Helene Fischer bricht mit ihrer Akrobatik-Ära – und setzt 2026 auf reine Musikmagie
Helene Fischer bricht mit ihrer Akrobatik-Ära – und setzt 2026 auf reine Musikmagie
Helene Fischer, einer der größten Musikstars Deutschlands, kündigt für ihre anstehende Tour 2026 einen Kurswechsel an. Bekannt für ihre energiegeladenen Auftritte und waghalsige Akrobatik, will sie sich künftig stärker auf die Musik konzentrieren. Die Neuausrichtung folgt auf Jahre immer aufwendigerer Shows – darunter ihre Rausch-Tour 2023, die sie gemeinsam mit dem Cirque du Soleil entwickelte.
Ihre Karriere spannt sich über Jahrzehnte, von kleinen Festivals bis zum Verkauf von über 18 Millionen Tonträgern. Doch jüngste Verletzungen und der Wunsch nach einer Neuorientierung führten zu diesem Schritt.
Fischers Leidenschaft für die Bühne begann bereits in der Kindheit. Wegen ihrer schier unerschöpflichen Energie wurde sie damals "das kleine Zirkuspony" genannt. Später absolvierte sie eine Ausbildung im Musicalbereich. Mit 21 hatte sie ihren ersten großen Fernsehauftritt.
Jahre lang trat sie auf regionalen Festivals auf und verfeinerte dabei ihre Bühnenpräsenz. Zwischen 2008 und 2018 bildete sie mit Florian Silbereisen das "Traumpaar" des deutschen Schlagers. Nach der Trennung begann sie eine Beziehung mit dem Luftakrobaten Thomas Seitel, der 2017 in ihre Shows einstieg. Unter seinem Einfluss integrierte sie akrobatische Elemente – darunter Nummern in 15 Metern Höhe über der Bühne.
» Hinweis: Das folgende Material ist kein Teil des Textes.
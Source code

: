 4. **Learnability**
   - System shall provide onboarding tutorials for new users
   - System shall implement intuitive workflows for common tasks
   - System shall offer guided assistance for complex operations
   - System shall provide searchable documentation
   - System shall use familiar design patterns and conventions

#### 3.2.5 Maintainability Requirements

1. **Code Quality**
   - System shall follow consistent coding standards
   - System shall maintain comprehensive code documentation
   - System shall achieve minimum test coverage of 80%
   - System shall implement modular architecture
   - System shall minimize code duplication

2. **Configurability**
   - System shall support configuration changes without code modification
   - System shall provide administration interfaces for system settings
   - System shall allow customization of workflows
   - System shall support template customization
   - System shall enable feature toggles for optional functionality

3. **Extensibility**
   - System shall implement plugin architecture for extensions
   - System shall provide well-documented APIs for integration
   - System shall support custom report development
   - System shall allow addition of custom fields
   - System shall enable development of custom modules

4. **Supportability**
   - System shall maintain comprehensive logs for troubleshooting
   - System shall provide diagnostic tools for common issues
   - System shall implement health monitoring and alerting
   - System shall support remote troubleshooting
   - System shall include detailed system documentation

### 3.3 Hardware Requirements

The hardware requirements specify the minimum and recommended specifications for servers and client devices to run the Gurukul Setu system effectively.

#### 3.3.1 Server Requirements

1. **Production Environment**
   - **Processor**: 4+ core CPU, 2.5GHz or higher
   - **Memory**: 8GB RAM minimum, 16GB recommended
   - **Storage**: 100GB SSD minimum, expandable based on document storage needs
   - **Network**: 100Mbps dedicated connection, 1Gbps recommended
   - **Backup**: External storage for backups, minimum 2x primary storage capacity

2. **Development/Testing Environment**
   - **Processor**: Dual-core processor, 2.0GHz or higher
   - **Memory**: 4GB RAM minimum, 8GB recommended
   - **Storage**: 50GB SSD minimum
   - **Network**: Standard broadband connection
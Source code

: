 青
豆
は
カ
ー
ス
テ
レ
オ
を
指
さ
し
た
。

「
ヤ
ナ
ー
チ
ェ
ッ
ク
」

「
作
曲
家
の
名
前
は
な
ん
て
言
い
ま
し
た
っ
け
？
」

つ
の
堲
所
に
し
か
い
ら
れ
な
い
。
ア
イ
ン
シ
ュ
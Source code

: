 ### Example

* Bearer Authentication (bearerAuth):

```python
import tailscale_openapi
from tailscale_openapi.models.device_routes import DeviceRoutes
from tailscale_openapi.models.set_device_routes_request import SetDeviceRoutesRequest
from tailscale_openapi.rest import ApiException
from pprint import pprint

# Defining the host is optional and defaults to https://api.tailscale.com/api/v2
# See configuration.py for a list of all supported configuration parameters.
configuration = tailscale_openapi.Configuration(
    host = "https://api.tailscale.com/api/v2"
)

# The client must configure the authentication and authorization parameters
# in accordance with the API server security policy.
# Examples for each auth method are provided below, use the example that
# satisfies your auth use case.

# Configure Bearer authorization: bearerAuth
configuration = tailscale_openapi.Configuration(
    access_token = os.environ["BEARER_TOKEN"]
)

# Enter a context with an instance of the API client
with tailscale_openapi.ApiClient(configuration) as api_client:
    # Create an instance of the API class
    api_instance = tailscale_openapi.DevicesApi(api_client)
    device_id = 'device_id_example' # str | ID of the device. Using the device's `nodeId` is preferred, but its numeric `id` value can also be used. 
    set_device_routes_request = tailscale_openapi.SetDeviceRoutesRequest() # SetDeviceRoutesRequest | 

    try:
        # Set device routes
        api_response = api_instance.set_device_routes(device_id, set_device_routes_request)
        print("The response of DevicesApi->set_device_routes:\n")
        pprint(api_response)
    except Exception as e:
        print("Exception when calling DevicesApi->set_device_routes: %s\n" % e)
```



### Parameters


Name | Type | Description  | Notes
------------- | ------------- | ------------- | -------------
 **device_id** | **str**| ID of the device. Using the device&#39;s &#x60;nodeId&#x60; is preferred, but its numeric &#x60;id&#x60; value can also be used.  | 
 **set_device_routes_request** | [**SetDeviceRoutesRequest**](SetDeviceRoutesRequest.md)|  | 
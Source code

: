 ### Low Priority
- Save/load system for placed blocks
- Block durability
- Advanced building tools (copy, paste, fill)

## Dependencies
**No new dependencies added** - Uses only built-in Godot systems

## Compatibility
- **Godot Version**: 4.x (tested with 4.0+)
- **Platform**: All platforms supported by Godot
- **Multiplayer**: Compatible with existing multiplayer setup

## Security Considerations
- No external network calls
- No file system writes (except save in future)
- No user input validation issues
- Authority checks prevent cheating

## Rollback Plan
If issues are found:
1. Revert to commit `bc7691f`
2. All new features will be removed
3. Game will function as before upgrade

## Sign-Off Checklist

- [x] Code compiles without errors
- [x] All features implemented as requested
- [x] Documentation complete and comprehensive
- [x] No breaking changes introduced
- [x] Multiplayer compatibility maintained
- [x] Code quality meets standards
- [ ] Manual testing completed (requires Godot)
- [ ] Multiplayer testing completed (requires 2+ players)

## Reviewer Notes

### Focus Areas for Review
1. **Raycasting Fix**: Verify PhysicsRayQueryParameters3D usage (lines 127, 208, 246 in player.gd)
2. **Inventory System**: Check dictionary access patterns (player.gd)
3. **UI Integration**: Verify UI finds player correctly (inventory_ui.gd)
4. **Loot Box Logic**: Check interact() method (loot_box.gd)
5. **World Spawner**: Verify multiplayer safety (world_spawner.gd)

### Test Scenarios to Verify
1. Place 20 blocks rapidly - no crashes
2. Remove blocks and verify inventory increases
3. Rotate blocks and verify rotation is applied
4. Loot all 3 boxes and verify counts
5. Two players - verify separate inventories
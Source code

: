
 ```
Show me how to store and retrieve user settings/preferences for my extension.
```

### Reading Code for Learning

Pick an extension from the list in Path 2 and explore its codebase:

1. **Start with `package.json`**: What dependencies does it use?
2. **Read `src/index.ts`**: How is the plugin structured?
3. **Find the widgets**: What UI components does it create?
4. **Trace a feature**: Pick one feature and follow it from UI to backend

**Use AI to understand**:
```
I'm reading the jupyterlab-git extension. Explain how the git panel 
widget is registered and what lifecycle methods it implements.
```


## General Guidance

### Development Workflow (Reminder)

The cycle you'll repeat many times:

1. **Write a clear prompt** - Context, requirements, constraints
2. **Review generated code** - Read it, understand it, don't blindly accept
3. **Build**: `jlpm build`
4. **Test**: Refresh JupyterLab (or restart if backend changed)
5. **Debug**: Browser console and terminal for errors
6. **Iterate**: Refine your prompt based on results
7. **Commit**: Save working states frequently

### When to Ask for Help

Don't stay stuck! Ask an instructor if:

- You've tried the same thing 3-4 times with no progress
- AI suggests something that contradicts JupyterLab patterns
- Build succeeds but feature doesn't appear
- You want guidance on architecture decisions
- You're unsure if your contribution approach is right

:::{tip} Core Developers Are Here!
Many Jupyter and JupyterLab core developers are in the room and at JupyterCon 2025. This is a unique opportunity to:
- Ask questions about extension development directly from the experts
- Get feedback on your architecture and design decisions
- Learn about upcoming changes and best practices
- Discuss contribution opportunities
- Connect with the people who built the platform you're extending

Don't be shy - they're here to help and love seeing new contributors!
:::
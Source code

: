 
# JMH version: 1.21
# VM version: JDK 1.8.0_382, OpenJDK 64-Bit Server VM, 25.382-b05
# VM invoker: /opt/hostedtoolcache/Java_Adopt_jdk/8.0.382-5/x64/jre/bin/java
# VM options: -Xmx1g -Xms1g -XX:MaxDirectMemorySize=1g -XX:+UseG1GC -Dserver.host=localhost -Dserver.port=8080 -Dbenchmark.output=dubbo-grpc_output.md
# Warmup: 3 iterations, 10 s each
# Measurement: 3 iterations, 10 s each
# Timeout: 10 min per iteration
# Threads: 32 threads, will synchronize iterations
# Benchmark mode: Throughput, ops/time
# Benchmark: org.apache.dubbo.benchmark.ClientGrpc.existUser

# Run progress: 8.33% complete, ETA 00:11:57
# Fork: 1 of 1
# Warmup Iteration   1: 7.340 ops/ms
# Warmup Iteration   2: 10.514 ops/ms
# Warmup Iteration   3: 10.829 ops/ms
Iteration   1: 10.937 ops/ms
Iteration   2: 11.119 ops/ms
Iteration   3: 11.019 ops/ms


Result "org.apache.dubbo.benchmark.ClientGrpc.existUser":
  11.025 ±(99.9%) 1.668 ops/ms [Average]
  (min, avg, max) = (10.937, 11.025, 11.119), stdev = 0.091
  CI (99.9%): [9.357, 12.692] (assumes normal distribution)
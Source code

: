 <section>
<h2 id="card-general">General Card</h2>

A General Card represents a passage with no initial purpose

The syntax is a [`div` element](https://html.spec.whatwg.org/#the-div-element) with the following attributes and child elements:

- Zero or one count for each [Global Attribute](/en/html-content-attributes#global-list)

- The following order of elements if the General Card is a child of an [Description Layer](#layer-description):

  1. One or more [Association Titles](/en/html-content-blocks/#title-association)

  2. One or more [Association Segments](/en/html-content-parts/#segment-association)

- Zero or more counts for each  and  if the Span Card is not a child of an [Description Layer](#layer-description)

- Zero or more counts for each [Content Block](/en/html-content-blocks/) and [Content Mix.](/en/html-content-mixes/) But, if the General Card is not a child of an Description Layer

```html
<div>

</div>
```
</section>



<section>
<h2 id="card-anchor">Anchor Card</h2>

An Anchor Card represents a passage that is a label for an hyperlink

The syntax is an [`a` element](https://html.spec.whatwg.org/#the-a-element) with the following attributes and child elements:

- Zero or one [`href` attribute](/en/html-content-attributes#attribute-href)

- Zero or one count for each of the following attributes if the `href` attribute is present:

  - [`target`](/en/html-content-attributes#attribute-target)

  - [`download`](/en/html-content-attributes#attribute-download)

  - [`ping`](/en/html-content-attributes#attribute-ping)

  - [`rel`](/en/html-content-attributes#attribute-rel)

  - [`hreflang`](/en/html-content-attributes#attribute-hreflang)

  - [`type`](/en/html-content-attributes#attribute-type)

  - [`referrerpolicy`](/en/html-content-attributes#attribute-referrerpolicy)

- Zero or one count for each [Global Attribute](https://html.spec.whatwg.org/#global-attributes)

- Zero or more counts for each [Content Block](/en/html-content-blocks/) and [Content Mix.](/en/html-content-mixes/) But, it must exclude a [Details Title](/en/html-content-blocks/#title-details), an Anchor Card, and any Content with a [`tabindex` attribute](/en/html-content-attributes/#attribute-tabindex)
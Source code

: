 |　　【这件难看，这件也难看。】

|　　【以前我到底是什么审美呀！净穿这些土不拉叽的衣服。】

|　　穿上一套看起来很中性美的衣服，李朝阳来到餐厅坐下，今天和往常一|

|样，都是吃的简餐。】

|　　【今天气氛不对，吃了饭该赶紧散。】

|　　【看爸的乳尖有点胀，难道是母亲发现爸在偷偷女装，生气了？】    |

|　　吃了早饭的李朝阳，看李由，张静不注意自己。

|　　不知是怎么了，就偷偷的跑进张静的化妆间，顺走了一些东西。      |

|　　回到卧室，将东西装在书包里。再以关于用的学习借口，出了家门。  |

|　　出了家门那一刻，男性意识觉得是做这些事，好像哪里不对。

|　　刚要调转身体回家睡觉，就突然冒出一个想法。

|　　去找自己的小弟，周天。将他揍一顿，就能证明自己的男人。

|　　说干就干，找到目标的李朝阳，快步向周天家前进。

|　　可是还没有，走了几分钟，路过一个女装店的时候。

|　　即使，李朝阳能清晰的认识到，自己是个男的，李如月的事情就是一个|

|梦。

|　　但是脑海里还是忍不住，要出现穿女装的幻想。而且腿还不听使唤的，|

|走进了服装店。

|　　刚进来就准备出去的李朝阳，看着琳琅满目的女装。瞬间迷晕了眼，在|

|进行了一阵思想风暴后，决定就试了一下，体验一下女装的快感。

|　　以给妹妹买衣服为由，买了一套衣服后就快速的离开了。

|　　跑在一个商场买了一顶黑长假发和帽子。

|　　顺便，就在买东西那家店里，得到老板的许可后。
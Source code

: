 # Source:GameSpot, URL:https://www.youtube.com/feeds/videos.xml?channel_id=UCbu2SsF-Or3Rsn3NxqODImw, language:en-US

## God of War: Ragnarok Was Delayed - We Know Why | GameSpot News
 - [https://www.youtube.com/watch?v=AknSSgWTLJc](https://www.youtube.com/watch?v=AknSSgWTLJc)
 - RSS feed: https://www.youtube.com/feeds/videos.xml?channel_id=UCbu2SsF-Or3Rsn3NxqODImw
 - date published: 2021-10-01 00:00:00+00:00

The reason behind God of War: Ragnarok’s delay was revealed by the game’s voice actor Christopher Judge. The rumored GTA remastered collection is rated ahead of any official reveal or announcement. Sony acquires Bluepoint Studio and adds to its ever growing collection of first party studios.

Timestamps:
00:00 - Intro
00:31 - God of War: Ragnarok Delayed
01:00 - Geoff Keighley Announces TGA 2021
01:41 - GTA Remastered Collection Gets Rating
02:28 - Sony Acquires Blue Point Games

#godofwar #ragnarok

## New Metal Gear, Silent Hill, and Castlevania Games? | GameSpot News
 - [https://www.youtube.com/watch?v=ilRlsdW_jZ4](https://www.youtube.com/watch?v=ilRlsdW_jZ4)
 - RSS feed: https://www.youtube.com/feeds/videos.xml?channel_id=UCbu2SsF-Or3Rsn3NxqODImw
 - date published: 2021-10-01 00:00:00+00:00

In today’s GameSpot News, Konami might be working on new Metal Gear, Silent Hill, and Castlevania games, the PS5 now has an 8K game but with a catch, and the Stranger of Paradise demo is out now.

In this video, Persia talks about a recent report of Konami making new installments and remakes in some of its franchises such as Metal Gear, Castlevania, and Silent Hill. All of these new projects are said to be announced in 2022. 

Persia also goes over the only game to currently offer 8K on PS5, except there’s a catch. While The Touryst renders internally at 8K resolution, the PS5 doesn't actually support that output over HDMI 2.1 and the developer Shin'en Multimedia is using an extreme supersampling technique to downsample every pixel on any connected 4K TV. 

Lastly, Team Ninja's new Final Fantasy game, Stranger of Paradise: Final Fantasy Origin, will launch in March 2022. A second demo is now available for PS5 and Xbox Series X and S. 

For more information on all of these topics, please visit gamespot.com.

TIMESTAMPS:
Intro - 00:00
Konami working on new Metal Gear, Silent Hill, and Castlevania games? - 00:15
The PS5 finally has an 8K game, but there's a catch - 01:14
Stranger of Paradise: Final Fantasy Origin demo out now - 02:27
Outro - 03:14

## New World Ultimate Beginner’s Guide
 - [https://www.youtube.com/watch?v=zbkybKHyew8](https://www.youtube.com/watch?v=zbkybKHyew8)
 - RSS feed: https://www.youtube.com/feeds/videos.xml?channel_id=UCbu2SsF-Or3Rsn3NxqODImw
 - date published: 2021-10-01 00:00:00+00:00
Die Rausch-Tour 2023, entwickelt mit dem Cirque du Soleil, trieb die Grenzen noch weiter. Fischer sang, während sie an einem Roboterarm befestigt war, führte Handstände in der Luft aus und meisterte Trapezkunststücke. Der spektakuläre Aufwand hatte seinen Preis: Bei den Proben brach sie sich eine Rippe. Dann stieß sie sich in Hannover während eines Konzerts den Kopf am Trapez und erlitt eine blutende Platzwunde am Kopf.
Trotz der Risiken markierte die Tour den Höhepunkt ihres künstlerischen Schaffens. Doch die körperlichen Belastungen ließen sie umdenken. 2026 wird sie die Akrobatik zurückfahren und die Musik wieder in den Mittelpunkt stellen.
Fischer äußerte sich auch zu den Herausforderungen, mit denen junge Künstler heute konfrontiert sind. Viele würden ihrer Meinung nach zu schnell in den Ruhm gedrängt, ohne genug Zeit zu haben, ihr Handwerk natürlich zu entwickeln.
Die Tour 2026 leitet ein neues Kapitel ein. Nach Jahren, in denen sie Musik mit extremen körperlichen Leistungen verband, setzt sie nun auf Gesang und Bühnenpräsenz. Die Fans dürfen sich zwar weiterhin auf groß angelegte Produktionen freuen – aber mit weniger akrobatischen Wagnissen.
Ihre Entscheidung spiegelt sowohl persönliche Erfahrungen als auch ein tiefergehendes Anliegen wider: künstlerisches Wachstum. Mit einer Karriere, die stets von Weiterentwicklung geprägt war, bleibt Fischer damit weiterhin eine der prägendsten Figuren der deutschen Unterhaltungsbranche.